DATA FOR THIS TASK START
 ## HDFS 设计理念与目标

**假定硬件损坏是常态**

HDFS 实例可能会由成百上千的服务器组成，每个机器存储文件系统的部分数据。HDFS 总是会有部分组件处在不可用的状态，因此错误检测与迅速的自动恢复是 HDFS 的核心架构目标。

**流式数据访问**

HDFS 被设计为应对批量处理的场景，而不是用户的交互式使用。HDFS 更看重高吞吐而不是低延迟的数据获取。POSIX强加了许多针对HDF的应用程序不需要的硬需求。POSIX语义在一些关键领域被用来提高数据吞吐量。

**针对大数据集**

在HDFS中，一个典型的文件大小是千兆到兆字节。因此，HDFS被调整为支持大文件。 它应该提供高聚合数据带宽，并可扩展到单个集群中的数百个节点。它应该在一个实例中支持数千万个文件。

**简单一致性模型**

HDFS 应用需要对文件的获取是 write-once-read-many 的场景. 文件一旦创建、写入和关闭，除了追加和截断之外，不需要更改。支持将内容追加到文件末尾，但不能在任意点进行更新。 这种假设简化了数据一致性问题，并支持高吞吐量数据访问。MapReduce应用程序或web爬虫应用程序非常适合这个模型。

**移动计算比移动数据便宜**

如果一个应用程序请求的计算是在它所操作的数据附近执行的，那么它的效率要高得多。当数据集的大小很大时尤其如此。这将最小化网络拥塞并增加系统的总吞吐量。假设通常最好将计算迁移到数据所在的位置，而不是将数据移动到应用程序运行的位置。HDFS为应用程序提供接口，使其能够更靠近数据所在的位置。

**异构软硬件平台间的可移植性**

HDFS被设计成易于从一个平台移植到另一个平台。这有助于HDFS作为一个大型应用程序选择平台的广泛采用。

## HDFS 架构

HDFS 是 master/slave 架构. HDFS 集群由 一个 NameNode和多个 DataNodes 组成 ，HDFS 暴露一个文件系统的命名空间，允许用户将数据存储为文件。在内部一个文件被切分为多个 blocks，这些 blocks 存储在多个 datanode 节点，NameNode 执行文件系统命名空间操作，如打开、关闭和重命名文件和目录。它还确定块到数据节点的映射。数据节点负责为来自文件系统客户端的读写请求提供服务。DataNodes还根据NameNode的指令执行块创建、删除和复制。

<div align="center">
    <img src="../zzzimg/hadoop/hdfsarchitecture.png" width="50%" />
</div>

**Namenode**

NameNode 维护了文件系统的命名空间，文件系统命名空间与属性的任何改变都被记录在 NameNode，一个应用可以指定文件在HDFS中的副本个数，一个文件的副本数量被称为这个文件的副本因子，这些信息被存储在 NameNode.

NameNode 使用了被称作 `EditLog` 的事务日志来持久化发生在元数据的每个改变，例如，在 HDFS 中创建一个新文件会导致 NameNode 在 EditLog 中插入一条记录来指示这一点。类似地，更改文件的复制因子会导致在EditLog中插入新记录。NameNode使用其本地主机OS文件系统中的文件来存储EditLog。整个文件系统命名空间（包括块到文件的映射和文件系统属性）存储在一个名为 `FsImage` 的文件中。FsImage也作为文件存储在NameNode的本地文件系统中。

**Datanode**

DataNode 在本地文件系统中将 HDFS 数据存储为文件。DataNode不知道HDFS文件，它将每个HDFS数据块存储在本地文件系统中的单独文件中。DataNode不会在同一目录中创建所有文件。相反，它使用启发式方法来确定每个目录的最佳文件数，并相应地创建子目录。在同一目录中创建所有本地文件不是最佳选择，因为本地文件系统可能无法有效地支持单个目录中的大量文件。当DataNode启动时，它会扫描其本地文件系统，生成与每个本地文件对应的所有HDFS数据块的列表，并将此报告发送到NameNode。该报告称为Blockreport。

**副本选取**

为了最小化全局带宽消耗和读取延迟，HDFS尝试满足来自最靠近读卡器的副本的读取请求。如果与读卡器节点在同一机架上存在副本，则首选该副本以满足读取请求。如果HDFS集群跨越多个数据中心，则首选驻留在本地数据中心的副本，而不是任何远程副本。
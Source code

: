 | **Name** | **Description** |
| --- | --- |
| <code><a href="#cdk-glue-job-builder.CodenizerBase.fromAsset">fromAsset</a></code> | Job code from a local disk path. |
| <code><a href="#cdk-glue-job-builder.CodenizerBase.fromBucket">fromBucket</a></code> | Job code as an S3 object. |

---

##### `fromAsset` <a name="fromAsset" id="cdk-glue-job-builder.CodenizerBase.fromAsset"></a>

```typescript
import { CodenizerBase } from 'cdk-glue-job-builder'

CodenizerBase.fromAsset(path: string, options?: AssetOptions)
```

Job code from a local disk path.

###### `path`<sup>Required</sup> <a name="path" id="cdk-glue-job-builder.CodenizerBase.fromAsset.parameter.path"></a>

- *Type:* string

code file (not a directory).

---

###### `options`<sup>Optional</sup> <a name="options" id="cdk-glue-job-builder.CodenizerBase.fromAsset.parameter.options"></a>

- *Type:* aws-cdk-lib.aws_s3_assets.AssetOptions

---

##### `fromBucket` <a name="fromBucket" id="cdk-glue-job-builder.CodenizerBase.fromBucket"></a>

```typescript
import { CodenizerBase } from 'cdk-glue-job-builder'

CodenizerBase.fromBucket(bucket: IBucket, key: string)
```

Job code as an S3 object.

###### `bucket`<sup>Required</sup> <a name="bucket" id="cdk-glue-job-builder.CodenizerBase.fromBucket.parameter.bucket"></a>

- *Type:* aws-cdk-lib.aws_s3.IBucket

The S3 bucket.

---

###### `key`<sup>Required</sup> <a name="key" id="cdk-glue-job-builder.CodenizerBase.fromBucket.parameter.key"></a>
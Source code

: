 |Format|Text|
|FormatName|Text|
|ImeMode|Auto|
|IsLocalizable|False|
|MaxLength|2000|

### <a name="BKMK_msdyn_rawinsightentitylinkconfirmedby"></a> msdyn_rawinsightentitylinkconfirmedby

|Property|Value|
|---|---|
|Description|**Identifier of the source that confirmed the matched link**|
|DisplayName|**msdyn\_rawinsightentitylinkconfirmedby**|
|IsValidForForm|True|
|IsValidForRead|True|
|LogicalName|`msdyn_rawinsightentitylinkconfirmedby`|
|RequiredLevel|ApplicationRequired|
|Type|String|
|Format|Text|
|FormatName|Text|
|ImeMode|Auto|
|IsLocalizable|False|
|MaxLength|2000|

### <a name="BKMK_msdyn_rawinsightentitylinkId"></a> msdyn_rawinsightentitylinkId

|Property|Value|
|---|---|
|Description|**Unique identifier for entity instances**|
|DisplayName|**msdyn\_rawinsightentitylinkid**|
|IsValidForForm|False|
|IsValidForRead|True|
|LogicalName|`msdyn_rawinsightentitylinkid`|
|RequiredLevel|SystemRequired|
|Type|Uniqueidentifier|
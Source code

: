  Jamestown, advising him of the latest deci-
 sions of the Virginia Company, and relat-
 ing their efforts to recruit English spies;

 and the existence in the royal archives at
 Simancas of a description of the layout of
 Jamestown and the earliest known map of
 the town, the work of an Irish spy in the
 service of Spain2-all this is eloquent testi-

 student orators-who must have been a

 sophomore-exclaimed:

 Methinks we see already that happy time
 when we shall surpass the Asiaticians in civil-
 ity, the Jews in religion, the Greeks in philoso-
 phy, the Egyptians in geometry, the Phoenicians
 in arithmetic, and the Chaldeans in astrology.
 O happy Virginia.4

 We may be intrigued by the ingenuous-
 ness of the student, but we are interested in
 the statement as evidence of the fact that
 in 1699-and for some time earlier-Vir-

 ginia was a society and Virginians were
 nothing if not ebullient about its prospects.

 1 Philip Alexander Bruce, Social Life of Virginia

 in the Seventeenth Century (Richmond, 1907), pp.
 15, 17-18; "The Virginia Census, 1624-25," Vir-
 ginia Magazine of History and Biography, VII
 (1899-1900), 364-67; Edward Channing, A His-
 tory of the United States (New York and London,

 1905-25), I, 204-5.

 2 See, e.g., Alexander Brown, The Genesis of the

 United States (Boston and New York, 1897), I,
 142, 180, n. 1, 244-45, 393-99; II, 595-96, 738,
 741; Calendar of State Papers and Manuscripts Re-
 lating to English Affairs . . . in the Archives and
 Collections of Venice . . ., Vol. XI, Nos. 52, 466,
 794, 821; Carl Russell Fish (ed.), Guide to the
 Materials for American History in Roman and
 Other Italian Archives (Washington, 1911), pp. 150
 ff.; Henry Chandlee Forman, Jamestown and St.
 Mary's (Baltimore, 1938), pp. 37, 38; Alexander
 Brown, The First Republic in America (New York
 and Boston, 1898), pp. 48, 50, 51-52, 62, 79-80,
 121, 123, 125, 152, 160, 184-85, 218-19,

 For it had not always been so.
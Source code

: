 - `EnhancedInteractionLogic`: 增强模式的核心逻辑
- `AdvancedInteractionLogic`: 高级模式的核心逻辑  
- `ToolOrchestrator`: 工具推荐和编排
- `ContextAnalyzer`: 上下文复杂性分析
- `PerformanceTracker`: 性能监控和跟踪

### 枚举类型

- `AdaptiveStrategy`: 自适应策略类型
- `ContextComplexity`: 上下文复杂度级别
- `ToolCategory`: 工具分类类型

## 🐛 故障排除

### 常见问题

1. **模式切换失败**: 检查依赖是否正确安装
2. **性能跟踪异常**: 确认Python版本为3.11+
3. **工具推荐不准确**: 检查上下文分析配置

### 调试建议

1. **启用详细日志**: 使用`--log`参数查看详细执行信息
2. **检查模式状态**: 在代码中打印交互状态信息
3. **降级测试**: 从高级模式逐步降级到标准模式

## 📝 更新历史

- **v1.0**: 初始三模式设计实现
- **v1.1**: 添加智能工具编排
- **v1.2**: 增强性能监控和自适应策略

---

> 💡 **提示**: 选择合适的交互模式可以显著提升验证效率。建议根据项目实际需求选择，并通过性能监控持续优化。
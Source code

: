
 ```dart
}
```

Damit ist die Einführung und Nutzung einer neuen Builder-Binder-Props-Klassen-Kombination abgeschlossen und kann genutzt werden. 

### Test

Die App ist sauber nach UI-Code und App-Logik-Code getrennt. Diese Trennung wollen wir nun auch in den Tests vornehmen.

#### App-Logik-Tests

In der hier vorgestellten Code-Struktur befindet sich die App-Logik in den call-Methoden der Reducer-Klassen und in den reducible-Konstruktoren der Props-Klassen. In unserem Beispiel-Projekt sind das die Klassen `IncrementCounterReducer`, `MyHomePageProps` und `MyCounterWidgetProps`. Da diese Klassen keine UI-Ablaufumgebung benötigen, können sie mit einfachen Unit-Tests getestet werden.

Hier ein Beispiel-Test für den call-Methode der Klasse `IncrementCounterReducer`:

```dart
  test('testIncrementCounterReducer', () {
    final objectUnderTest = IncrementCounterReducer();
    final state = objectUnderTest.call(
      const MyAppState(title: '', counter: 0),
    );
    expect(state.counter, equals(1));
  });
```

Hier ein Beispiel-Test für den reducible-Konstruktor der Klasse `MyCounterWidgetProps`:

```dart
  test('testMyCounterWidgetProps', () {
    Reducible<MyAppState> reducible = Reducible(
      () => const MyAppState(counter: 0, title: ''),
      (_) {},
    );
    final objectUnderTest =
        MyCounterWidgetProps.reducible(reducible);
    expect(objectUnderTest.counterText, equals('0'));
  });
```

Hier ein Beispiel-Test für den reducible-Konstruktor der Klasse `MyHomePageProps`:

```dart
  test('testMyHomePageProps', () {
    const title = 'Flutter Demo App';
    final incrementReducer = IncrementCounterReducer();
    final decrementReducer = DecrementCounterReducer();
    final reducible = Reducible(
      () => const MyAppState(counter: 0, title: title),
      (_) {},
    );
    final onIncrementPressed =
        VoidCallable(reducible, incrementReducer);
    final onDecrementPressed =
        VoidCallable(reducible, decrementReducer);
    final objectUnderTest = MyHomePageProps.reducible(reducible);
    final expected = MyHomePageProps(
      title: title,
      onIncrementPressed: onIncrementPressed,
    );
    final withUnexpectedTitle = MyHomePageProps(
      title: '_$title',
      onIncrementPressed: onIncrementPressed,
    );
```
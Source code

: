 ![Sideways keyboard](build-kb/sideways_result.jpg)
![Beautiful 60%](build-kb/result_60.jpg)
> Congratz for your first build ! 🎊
DATA FOR THIS TASK END
If a line of the listing above holds the string "const", copy it.

      const MyAppState(title: '', counter: 0),
      () => const MyAppState(counter: 0, title: ''),
    const title = 'Flutter Demo App';
      () => const MyAppState(counter: 0, title: title),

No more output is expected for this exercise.